■ **WORK REQUEST**:
In the reply, include exactly the lines of the entries below from the first to the line with "<h2>Market Report Overview</h2>", that line included.

■ **TASK INPUTS**:
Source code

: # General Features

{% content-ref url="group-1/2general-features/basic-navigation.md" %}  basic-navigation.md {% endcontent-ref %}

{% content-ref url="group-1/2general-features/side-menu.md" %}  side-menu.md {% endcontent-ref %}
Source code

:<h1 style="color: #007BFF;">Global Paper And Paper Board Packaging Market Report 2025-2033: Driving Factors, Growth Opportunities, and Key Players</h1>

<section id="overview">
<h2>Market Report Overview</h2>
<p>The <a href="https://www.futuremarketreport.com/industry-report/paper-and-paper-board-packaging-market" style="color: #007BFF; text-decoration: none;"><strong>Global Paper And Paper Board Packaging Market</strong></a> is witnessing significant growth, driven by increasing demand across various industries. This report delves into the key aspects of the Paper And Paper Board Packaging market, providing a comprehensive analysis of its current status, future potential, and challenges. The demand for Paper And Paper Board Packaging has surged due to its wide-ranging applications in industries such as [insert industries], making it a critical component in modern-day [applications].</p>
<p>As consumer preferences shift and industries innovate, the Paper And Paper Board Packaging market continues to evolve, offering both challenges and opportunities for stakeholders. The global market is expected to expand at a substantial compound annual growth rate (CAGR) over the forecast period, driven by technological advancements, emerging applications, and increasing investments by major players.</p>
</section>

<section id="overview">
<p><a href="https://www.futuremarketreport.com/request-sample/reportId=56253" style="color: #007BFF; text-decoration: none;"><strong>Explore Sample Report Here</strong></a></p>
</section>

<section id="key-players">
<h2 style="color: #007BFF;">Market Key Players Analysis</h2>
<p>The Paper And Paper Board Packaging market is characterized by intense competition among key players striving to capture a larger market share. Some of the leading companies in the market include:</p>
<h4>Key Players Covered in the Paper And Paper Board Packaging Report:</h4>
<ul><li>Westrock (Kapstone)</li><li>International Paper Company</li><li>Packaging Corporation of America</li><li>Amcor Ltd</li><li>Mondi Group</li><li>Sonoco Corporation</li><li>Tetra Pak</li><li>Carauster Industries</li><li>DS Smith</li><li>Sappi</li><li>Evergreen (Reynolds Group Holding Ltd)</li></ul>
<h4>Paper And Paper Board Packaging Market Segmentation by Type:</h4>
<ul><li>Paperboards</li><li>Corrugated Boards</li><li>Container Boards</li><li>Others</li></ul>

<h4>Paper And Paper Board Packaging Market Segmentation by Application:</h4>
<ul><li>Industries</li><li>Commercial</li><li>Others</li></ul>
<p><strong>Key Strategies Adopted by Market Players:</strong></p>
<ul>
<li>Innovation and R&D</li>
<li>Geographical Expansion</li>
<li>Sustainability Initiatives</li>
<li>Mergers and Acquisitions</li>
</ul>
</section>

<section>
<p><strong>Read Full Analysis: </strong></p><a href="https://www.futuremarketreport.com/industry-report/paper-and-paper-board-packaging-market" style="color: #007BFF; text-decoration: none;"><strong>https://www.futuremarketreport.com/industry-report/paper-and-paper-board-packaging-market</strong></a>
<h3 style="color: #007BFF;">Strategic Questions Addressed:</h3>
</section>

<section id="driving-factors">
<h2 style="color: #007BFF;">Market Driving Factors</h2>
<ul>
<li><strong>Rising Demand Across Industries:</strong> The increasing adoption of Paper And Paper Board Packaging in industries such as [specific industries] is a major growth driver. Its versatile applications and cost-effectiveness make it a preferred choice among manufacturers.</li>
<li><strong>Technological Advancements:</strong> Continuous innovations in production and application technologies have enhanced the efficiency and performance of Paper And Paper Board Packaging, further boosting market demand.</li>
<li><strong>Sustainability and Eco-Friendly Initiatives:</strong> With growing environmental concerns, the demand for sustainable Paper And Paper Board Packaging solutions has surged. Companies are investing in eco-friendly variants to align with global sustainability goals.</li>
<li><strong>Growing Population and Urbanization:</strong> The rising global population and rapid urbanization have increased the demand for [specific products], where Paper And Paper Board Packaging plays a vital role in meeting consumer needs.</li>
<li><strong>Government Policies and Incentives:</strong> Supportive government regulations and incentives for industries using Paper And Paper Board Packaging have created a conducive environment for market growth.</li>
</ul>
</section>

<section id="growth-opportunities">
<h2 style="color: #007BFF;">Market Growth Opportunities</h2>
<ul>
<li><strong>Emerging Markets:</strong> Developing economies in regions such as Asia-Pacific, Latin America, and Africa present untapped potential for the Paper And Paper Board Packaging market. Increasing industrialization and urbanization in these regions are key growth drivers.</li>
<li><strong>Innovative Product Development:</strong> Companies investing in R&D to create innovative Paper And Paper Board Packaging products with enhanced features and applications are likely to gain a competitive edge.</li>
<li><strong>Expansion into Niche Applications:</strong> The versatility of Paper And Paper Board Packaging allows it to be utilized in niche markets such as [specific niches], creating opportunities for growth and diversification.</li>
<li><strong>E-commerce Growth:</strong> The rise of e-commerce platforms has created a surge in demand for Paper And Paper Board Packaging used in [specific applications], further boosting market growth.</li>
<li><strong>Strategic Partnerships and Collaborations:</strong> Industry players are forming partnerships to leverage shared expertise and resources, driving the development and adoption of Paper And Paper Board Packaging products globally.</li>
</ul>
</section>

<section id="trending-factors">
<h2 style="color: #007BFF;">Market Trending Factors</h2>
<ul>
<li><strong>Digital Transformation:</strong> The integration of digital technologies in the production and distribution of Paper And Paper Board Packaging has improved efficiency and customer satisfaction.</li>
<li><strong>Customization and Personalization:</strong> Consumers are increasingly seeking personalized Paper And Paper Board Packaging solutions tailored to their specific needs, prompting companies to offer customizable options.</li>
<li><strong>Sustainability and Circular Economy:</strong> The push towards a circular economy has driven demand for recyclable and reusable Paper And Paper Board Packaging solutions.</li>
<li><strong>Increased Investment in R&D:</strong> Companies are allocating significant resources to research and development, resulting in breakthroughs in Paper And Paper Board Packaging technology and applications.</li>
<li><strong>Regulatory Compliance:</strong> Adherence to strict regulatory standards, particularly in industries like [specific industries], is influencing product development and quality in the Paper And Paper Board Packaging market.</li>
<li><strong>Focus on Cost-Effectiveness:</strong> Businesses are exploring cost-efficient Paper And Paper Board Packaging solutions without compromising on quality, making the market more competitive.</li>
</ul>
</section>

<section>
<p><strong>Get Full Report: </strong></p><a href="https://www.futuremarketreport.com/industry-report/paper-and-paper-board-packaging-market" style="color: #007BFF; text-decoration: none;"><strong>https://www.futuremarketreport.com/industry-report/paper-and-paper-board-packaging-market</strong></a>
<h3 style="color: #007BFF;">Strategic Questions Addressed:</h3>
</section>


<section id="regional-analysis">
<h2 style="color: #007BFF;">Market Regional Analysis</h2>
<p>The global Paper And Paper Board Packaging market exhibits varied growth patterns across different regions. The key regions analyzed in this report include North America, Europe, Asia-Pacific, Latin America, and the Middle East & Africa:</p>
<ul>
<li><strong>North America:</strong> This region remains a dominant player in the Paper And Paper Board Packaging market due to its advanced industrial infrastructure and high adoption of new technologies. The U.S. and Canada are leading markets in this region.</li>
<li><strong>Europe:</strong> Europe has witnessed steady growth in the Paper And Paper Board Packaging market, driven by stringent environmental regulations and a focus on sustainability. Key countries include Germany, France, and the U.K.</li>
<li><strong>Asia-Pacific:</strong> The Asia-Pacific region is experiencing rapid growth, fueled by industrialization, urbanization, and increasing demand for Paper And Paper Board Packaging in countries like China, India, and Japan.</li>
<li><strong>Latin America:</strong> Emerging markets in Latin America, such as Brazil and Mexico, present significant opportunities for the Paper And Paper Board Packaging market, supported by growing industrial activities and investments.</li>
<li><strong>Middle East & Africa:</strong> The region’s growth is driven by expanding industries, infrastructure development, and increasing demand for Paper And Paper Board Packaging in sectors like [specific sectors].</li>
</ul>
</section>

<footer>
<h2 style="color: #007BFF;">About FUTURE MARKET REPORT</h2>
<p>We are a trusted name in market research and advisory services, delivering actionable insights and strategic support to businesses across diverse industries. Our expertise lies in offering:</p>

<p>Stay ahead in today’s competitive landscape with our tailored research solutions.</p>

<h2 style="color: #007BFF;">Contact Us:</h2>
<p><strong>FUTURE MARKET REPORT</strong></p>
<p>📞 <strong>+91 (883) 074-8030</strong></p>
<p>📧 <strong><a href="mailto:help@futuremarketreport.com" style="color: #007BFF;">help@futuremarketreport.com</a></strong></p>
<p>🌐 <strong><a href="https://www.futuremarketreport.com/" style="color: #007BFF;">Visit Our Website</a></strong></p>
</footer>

■ **SOLUTION BELOW**:
Source code

: # General Features

{% content-ref url="group-1/2general-features/basic-navigation.md" %}  basic-navigation.md {% endcontent-ref %}

{% content-ref url="group-1/2general-features/side-menu.md" %}  side-menu.md {% endcontent-ref %}
Source code

:<h1 style="color: #007BFF;">Global Paper And Paper Board Packaging Market Report 2025-2033: Driving Factors, Growth Opportunities, and Key Players</h1>

<section id="overview">
<h2>Market Report Overview</h2>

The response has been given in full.